--- START ---

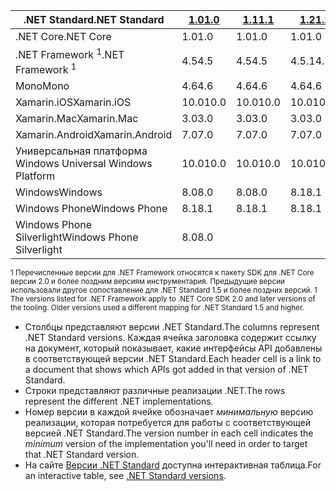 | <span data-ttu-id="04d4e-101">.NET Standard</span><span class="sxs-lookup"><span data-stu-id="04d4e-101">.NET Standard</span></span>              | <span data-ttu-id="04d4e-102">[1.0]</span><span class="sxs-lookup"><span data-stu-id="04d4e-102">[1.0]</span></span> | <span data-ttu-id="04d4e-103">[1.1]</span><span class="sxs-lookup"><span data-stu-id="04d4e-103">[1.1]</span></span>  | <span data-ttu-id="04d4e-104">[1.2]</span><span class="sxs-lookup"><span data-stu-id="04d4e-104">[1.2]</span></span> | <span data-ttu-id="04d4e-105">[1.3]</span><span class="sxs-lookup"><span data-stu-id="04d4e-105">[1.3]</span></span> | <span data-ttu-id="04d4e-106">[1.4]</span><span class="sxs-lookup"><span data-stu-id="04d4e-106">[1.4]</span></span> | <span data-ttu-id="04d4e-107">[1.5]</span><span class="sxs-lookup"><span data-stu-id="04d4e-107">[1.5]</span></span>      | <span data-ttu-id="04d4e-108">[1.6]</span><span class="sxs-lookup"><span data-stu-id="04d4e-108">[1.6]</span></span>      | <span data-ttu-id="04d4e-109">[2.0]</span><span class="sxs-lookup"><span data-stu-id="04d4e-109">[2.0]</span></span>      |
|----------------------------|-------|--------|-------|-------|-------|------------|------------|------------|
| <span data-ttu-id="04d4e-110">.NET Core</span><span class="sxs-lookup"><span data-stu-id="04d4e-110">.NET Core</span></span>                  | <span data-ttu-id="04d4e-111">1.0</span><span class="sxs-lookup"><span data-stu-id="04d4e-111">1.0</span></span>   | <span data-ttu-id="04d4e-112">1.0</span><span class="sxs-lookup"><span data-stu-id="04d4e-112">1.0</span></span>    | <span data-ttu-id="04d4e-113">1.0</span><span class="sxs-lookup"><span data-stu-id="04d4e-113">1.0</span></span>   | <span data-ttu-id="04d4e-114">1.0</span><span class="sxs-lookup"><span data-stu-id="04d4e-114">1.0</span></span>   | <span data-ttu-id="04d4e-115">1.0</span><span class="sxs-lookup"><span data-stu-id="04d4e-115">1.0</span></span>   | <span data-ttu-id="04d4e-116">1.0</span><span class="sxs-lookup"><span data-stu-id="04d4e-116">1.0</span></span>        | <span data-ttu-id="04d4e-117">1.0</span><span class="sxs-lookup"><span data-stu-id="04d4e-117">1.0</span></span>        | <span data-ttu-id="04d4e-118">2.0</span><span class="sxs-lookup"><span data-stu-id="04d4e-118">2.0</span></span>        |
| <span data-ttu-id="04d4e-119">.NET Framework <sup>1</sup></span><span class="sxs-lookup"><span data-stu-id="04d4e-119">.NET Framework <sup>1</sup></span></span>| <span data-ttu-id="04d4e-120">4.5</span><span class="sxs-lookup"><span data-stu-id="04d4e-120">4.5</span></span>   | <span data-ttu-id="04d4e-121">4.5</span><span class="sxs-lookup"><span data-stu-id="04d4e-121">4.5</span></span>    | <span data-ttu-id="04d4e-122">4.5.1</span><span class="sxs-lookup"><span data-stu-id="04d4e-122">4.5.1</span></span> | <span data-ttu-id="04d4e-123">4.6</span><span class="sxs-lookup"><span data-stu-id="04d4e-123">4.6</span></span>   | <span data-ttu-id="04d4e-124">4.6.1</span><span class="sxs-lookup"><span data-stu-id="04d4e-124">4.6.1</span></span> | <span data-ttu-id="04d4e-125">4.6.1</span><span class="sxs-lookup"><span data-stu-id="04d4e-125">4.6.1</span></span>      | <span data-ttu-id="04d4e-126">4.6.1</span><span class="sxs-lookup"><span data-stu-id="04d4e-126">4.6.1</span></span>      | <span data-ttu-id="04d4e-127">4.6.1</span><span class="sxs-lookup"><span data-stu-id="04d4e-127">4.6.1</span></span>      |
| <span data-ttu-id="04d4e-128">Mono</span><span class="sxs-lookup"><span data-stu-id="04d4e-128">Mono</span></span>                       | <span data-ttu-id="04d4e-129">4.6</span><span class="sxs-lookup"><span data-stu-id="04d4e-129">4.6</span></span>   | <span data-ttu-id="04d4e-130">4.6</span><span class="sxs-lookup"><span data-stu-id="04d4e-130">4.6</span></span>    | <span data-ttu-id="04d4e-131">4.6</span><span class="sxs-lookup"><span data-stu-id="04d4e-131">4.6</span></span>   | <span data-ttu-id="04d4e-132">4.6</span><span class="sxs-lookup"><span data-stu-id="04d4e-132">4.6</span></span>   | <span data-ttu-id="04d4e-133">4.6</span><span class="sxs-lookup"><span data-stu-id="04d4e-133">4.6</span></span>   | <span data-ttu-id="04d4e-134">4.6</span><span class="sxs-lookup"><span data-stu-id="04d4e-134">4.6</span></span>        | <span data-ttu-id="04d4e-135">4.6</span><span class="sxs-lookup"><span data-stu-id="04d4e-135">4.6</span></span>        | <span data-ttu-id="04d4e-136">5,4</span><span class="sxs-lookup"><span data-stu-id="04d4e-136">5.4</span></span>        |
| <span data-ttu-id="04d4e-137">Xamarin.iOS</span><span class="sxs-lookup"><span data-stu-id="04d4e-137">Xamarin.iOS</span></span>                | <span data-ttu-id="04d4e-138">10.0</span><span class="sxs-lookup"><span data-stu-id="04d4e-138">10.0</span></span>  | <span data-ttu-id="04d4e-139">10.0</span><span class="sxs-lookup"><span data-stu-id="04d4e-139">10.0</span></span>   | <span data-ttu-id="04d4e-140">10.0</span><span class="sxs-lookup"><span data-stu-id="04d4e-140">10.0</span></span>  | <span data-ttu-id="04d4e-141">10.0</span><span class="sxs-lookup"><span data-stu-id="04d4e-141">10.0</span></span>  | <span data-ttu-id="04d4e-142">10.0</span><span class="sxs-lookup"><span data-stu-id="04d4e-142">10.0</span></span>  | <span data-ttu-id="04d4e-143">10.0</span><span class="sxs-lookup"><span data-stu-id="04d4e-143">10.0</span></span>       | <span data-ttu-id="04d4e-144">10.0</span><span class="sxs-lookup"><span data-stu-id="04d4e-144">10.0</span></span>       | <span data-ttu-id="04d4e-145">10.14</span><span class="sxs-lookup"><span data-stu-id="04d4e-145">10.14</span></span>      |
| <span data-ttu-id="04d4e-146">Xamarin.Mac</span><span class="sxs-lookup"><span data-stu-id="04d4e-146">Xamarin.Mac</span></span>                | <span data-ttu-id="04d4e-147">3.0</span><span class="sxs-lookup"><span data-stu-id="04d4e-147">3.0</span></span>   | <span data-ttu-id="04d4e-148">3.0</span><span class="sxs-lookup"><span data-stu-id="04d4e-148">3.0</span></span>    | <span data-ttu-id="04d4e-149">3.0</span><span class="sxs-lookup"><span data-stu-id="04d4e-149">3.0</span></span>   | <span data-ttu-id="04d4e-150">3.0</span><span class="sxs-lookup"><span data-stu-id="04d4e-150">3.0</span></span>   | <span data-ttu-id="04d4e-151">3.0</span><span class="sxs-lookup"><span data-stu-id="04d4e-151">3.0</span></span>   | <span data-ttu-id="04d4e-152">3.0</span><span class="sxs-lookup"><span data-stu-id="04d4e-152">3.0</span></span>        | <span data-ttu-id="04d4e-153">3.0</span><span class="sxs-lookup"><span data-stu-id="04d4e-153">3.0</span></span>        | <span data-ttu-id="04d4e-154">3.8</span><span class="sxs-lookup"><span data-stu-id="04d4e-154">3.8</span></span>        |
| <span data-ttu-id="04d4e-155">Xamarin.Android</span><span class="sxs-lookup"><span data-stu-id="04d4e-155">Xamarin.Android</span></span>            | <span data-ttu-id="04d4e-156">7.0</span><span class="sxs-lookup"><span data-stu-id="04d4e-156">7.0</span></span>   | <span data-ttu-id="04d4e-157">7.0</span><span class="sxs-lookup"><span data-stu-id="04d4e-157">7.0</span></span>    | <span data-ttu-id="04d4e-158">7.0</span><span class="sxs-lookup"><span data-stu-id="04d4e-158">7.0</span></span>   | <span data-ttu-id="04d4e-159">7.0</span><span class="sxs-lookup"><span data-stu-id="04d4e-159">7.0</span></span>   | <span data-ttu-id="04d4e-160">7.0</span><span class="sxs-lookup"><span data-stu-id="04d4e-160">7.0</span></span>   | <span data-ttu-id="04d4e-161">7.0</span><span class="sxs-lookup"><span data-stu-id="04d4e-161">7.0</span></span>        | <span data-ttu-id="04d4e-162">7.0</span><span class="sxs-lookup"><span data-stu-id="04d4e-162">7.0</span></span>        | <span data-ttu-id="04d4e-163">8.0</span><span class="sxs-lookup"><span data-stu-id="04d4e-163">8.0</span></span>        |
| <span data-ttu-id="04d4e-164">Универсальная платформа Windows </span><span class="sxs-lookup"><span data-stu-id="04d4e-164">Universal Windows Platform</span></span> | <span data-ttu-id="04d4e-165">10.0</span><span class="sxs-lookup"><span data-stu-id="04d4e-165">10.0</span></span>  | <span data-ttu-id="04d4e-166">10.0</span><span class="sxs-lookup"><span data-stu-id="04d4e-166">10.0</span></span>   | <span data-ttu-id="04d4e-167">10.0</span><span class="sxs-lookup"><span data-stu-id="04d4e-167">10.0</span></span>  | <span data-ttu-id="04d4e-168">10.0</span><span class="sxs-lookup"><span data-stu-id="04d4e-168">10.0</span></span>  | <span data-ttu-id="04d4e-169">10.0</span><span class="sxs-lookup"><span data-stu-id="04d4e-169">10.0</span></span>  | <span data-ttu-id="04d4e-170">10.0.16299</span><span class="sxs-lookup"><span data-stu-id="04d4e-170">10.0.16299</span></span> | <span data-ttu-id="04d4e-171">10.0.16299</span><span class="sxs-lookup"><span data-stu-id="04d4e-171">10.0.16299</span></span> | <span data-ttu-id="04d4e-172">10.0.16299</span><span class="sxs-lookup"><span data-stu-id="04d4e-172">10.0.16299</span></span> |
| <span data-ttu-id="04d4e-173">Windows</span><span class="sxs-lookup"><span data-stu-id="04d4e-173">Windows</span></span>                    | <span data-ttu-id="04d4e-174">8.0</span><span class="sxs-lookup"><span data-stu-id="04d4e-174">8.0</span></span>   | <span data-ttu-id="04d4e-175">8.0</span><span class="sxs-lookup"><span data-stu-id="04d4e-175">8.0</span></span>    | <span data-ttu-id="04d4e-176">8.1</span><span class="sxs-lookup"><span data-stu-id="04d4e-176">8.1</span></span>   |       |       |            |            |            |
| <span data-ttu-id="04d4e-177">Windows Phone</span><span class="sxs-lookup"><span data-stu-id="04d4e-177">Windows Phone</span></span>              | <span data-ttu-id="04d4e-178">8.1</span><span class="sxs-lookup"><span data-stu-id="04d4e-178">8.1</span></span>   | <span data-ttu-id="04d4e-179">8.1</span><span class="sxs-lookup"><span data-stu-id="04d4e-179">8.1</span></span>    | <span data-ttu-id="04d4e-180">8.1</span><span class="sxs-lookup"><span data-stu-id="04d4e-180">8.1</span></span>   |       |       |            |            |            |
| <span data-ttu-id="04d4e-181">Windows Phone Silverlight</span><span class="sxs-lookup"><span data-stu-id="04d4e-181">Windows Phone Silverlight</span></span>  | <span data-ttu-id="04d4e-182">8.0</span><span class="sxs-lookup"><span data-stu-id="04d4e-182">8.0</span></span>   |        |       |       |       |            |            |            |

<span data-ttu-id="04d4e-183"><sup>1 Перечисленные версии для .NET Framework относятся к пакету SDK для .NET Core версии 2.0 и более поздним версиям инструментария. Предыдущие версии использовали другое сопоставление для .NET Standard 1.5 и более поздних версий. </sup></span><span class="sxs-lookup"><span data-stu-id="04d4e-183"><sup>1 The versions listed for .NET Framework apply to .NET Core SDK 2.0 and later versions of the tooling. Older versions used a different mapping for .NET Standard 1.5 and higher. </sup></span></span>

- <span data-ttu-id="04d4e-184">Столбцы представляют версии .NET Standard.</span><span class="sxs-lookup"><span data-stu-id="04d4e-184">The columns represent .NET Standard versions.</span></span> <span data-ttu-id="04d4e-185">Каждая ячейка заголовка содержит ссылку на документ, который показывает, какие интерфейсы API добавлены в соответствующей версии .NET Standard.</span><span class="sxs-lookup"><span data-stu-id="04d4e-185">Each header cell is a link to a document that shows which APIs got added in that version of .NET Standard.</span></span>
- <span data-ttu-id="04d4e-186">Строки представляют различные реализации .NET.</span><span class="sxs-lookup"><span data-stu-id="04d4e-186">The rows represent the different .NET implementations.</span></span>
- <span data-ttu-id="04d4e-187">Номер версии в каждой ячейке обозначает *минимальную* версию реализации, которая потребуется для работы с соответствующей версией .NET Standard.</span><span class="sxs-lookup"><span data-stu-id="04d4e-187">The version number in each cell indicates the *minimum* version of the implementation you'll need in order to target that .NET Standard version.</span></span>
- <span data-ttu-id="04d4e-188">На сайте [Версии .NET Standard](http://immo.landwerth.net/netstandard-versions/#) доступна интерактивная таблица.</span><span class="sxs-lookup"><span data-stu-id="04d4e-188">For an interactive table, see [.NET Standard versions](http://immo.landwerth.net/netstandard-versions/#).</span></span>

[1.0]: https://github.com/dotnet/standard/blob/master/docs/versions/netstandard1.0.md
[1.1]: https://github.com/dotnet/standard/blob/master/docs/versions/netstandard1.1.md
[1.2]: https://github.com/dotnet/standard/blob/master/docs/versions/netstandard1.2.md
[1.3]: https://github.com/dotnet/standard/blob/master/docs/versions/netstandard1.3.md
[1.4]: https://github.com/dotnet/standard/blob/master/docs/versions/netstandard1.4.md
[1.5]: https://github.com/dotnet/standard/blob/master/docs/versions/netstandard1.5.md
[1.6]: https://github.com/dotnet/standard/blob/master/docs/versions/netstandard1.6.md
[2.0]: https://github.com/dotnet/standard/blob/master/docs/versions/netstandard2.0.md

--- END ---

WHAT TO WORK ON
The range runs from the line with "доступна интерактивная таблица.</span><span" to the last line of the entries above, both included. Restate it word for word.

OUTPUT FOR THIS EXERCISE
- <span data-ttu-id="04d4e-188">На сайте [Версии .NET Standard](http://immo.landwerth.net/netstandard-versions/#) доступна интерактивная таблица.</span><span class="sxs-lookup"><span data-stu-id="04d4e-188">For an interactive table, see [.NET Standard versions](http://immo.landwerth.net/netstandard-versions/#).</span></span>

[1.0]: https://github.com/dotnet/standard/blob/master/docs/versions/netstandard1.0.md
[1.1]: https://github.com/dotnet/standard/blob/master/docs/versions/netstandard1.1.md
[1.2]: https://github.com/dotnet/standard/blob/master/docs/versions/netstandard1.2.md
[1.3]: https://github.com/dotnet/standard/blob/master/docs/versions/netstandard1.3.md
[1.4]: https://github.com/dotnet/standard/blob/master/docs/versions/netstandard1.4.md
[1.5]: https://github.com/dotnet/standard/blob/master/docs/versions/netstandard1.5.md
[1.6]: https://github.com/dotnet/standard/blob/master/docs/versions/netstandard1.6.md
[2.0]: https://github.com/dotnet/standard/blob/master/docs/versions/netstandard2.0.md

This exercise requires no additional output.